[Opening Data for this task section]

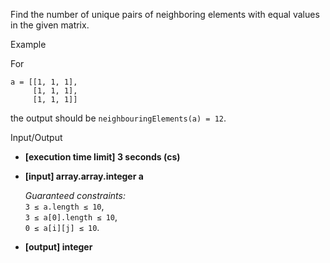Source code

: 
Find the number of unique pairs of  neighboring  elements with equal values in the given matrix.

Example

For

    a = [[1, 1, 1], 
	     [1, 1, 1], 
	     [1, 1, 1]] 

the output should be  `neighbouringElements(a) = 12`.

Input/Output

-   **[execution time limit] 3 seconds (cs)**
    
-   **[input] array.array.integer a**
    
    _Guaranteed constraints:_  
    `3 ≤ a.length ≤ 10`,  
    `3 ≤ a[0].length ≤ 10`,  
    `0 ≤ a[i][j] ≤ 10`.
    
-   **[output] integer**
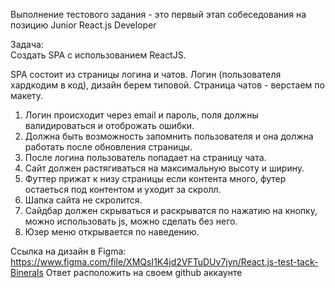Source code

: Выполнение тестового задания - это первый этап собеседования на позицию Junior React.js Developer 

Задача:  
Создать SPA с использованием ReactJS. 
 
SPA состоит из страницы логина и чатов. 
Логин (пользователя хардкодим в код), дизайн берем типовой. Страница чатов - верстаем по макету. 
 
1.	Логин происходит через email и пароль, поля должны валидироваться и отоброжать ошибки. 
2.	Должна быть возможность запомнить пользователя и она должна работать после обновления страницы. 
3.	После логина пользователь попадает на страницу чата. 
4.	Сайт должен растягиваться на максимальную высоту и ширину. 
5.	Футтер прижат к низу страницы если контента много, футер остаеться под контентом и уходит за скролл. 
6.	Шапка сайта не скролится. 
7.	Сайдбар должен скрываться и раскрыватся по нажатию на кнопку, можно использовать js, можно сделать без него. 
8.	Юзер меню открывается по наведению. 

Ссылка на дизайн в Figma: https://www.figma.com/file/XMQsI1K4jd2VFTuDUv7jyn/React.js-test-tack-Binerals
Ответ расположить на своем github аккаунте
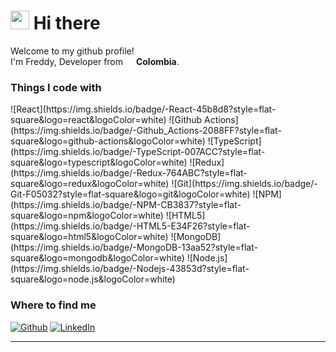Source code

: <h1><img src="https://slackmojis.com/emojis/5906-this-is-fine-fire/download" width="30"/>  Hi there </h1>


<p>Welcome to my github profile! </br> I'm Freddy, Developer from <img src="https://img.icons8.com/color/344/colombia-circular.png" width="13"/> <b>Colombia</b>. </p>
<h3>Things I code with</h3>
<p>
  ![React](https://img.shields.io/badge/-React-45b8d8?style=flat-square&logo=react&logoColor=white)
![Github Actions](https://img.shields.io/badge/-Github_Actions-2088FF?style=flat-square&logo=github-actions&logoColor=white)
![TypeScript](https://img.shields.io/badge/-TypeScript-007ACC?style=flat-square&logo=typescript&logoColor=white)
![Redux](https://img.shields.io/badge/-Redux-764ABC?style=flat-square&logo=redux&logoColor=white)
![Git](https://img.shields.io/badge/-Git-F05032?style=flat-square&logo=git&logoColor=white)
![NPM](https://img.shields.io/badge/-NPM-CB3837?style=flat-square&logo=npm&logoColor=white)
![HTML5](https://img.shields.io/badge/-HTML5-E34F26?style=flat-square&logo=html5&logoColor=white)
![MongoDB](https://img.shields.io/badge/-MongoDB-13aa52?style=flat-square&logo=mongodb&logoColor=white)
![Node.js](https://img.shields.io/badge/-Nodejs-43853d?style=flat-square&logo=node.js&logoColor=white)

</p>




<h3>Where to find me</h3>
<p>
<a href="https://github.com/Izequ" target="_blank"><img alt="Github" src="https://img.shields.io/badge/GitHub-%2312100E.svg?&style=for-the-badge&logo=Github&logoColor=white" /></a>
  <a href="https://www.linkedin.com/in/freddychiav" target="_blank"><img alt="LinkedIn" src="https://img.shields.io/badge/linkedin-%230077B5.svg?&style=for-the-badge&logo=linkedin&logoColor=white" /></a> 
</p>

------------
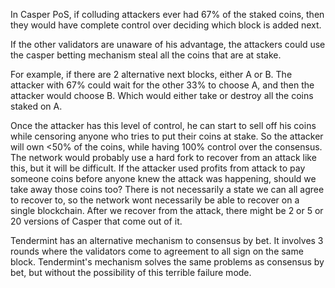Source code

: In Casper PoS, if colluding attackers ever had 67% of the staked coins, then they would have complete control over deciding which block is added next.

If the other validators are unaware of his advantage, the attackers could use the casper betting mechanism steal all the coins that are at stake.

For example, if there are 2 alternative next blocks, either A or B.
The attacker with 67% could wait for the other 33% to choose A, and then the attacker would choose B. Which would either take or destroy all the coins staked on A.

Once the attacker has this level of control, he can start to sell off his coins while censoring anyone who tries to put their coins at stake.
So the attacker will own <50% of the coins, while having 100% control over the consensus.
The network would probably use a hard fork to recover from an attack like this, but it will be difficult. If the attacker used profits from attack to pay someone coins before anyone knew the attack was happening, should we take away those coins too?
There is not necessarily a state we can all agree to recover to, so the network wont necessarily be able to recover on a single blockchain. After we recover from the attack, there might be 2 or 5 or 20 versions of Casper that come out of it.

Tendermint has an alternative mechanism to consensus by bet. It involves 3 rounds where the validators come to agreement to all sign on the same block. Tendermint's mechanism solves the same problems as consensus by bet, but without the possibility of this terrible failure mode.
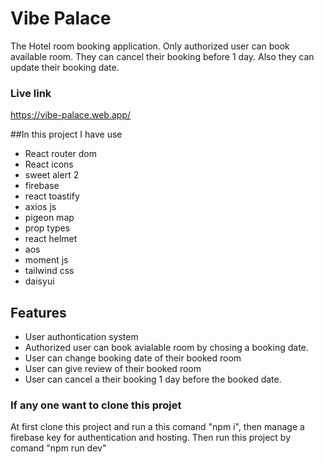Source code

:# Vibe Palace

The Hotel room booking application. Only authorized user can book available room. They can cancel their booking before 1 day. Also they can update their booking date.
### Live link
https://vibe-palace.web.app/

##In this project I have use  
- React router dom
- React icons
- sweet alert 2
- firebase
- react toastify
- axios js
- pigeon map
- prop types
- react helmet
- aos 
- moment js
- tailwind css
- daisyui

## Features

- User authontication system
- Authorized user can book avialable room by chosing a booking date.
- User can change booking date of their booked room
- User can give review of their booked room
- User can cancel a their booking 1 day before the booked date.

### If any one want to clone this projet
At first clone this project and run a this comand "npm i", then manage a firebase key for authentication and hosting. Then run this project by comand "npm run dev"

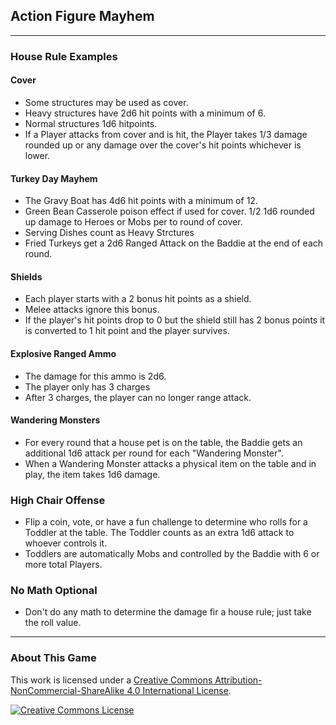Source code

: ## Action Figure Mayhem

___

### House Rule Examples

#### Cover
* Some structures may be used as cover. 
* Heavy structures have 2d6 hit points with a minimum of 6.
* Normal structures 1d6 hitpoints. 
* If a Player attacks from cover and is hit, the Player takes 1/3 damage rounded up or any damage over the cover's hit points whichever is lower. 
        
#### Turkey Day Mayhem
* The Gravy Boat has 4d6 hit points with a minimum of 12.
* Green Bean Casserole poison effect if used for cover. 1/2 1d6 rounded up damage to Heroes or Mobs per to round of cover. 
* Serving Dishes count as Heavy Strctures
* Fried Turkeys get a 2d6 Ranged Attack on the Baddie at the end of each round. 
           
#### Shields
* Each player starts with a 2 bonus hit points as a shield.
* Melee attacks ignore this bonus.
* If the player's hit points drop to 0 but the shield still has 2 bonus points it is converted to 1 hit point and the player survives. 

#### Explosive Ranged Ammo
* The damage for this ammo is 2d6. 
* The player only has 3 charges
* After 3 charges, the player can no longer range attack.

#### Wandering Monsters
* For every round that a house pet is on the table, the Baddie gets an additional 1d6 attack per round for each "Wandering Monster".
* When a Wandering Monster attacks a physical item on the table and in play, the item takes 1d6 damage. 

### High Chair Offense
* Flip a coin, vote, or have a fun challenge to determine who rolls for a Toddler at the table. The Toddler counts as an extra 1d6 attack to whoever controls it. 
* Toddlers are automatically Mobs and controlled by the Baddie with 6 or more total Players. 

### No Math Optional
* Don't do any math to determine the damage fir a house rule; just take the roll value. 


           

---

### About This Game
This work is licensed under a [Creative Commons Attribution-NonCommercial-ShareAlike 4.0 International License](http://creativecommons.org/licenses/by-nc-sa/4.0/).

[![Creative Commons License](https://i.creativecommons.org/l/by-nc-sa/4.0/88x31.png)](http://creativecommons.org/licenses/by-nc-sa/4.0/)  
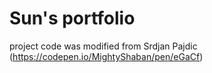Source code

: # Sun's portfolio

project code was modified from Srdjan Pajdic (https://codepen.io/MightyShaban/pen/eGaCf)
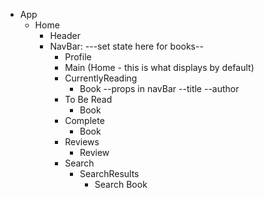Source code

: - App
  - Home
    - Header
    - NavBar: ---set state here for books--
      - Profile
      - Main (Home - this is what displays by default)
      - CurrentlyReading
        - Book
            --props  in navBar
            --title
            --author 
      - To Be Read
        - Book
      - Complete
        - Book
      - Reviews
        - Review
      - Search
        - SearchResults
          - Search Book


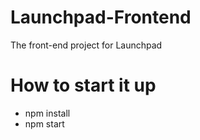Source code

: # Launchpad-Frontend
The front-end project for Launchpad

# How to start it up
<ul>
  <li>npm install</li>
  <li>npm start</li>  
</ul>
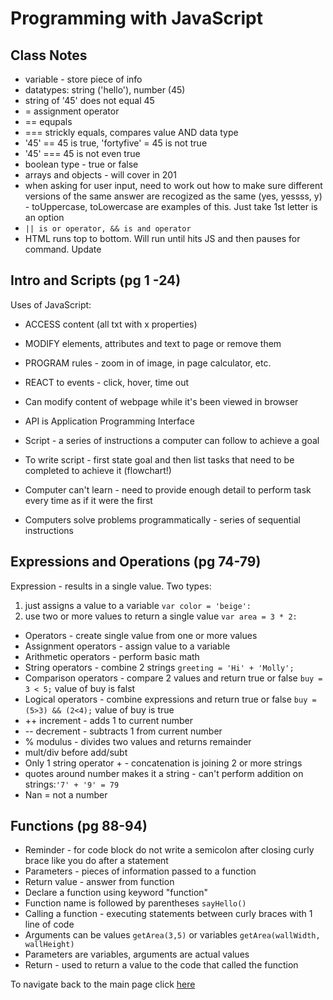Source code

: # Programming with JavaScript

## Class Notes

- variable - store piece of info
- datatypes: string ('hello'), number (45)
- string of '45' does not equal 45
- = assignment operator
- == equpals
- === strickly equals, compares value AND data type
- '45' == 45 is true, 'fortyfive' = 45 is not true
- '45' === 45 is not even true
- boolean type - true or false
- arrays and objects - will cover in 201
- when asking for user input, need to work out how to make sure different versions of the same answer are recogized as the same (yes, yessss, y) - toUppercase, toLowercase are examples of this. Just take 1st letter is an option
- `|| is or operator, && is and operator`
- HTML runs top to bottom. Will run until hits JS and then pauses for
command. Update

## Intro and Scripts (pg 1 -24)

Uses of JavaScript:

- ACCESS content (all txt with x properties)
- MODIFY elements, attributes and text to page or remove them
- PROGRAM rules - zoom in of image, in page calculator, etc.
- REACT to events - click, hover, time out

- Can modify content of webpage while it's been viewed in browser
- API is Application Programming Interface
- Script - a series of instructions a computer can follow to achieve a goal
- To write script - first state goal and then list tasks that need to be completed to achieve it (flowchart!)
- Computer can't learn - need to provide enough detail to perform task every time as if it were the first
- Computers solve problems programmatically - series of sequential instructions

## Expressions and Operations (pg 74-79)

Expression - results in a single value. Two types:

1. just assigns a value to a variable `var color = 'beige':`
2. use two or more values to return a single value `var area = 3 * 2:`

- Operators - create single value from one or more values
- Assignment operators - assign value to a variable
- Arithmetic operators - perform basic math
- String operators - combine 2 strings `greeting = 'Hi' + 'Molly';`
- Comparison operators - compare 2 values and return true or false `buy = 3 < 5;` value of buy is falst
- Logical operators - combine expressions and return true or false `buy = (5>3) && (2<4);` value of buy is true
- ++ increment - adds 1 to current number
- -- decrement - subtracts 1 from current number
- % modulus - divides two values and returns remainder
- mult/div before add/subt
- Only 1 string operator + - concatenation is joining 2 or more strings
- quotes around number makes it a string - can't perform addition on strings:`'7' + '9' = 79`
- Nan = not a number

## Functions (pg 88-94)

- Reminder - for code block do not write a semicolon after closing curly brace like you do after a statement
- Parameters - pieces of information passed to a function
- Return value - answer from function
- Declare a function using keyword "function"
- Function name is followed by parentheses `sayHello()`
- Calling a function - executing statements between curly braces with 1 line of code
- Arguments can be values `getArea(3,5)` or variables `getArea(wallWidth, wallHeight)`
- Parameters are variables, arguments are actual values
- Return - used to return a value to the code that called the function

To navigate back to the main page click [here](https://hmay1415.github.io/reading-notes/)
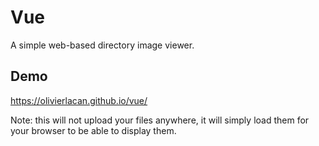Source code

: # Vue

A simple web-based directory image viewer.

## Demo

https://olivierlacan.github.io/vue/

Note: this will not upload your files anywhere, it will simply load them for your browser to be able to display them.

[Closing Data for this task section]

Task:
Out of the records above, pull the lines that include the word "versions".

Completed exercise:
There is not necessarily a state we can all agree to recover to, so the network wont necessarily be able to recover on a single blockchain. After we recover from the attack, there might be 2 or 5 or 20 versions of Casper that come out of it.
- when asking for user input, need to work out how to make sure different versions of the same answer are recogized as the same (yes, yessss, y) - toUppercase, toLowercase are examples of this. Just take 1st letter is an option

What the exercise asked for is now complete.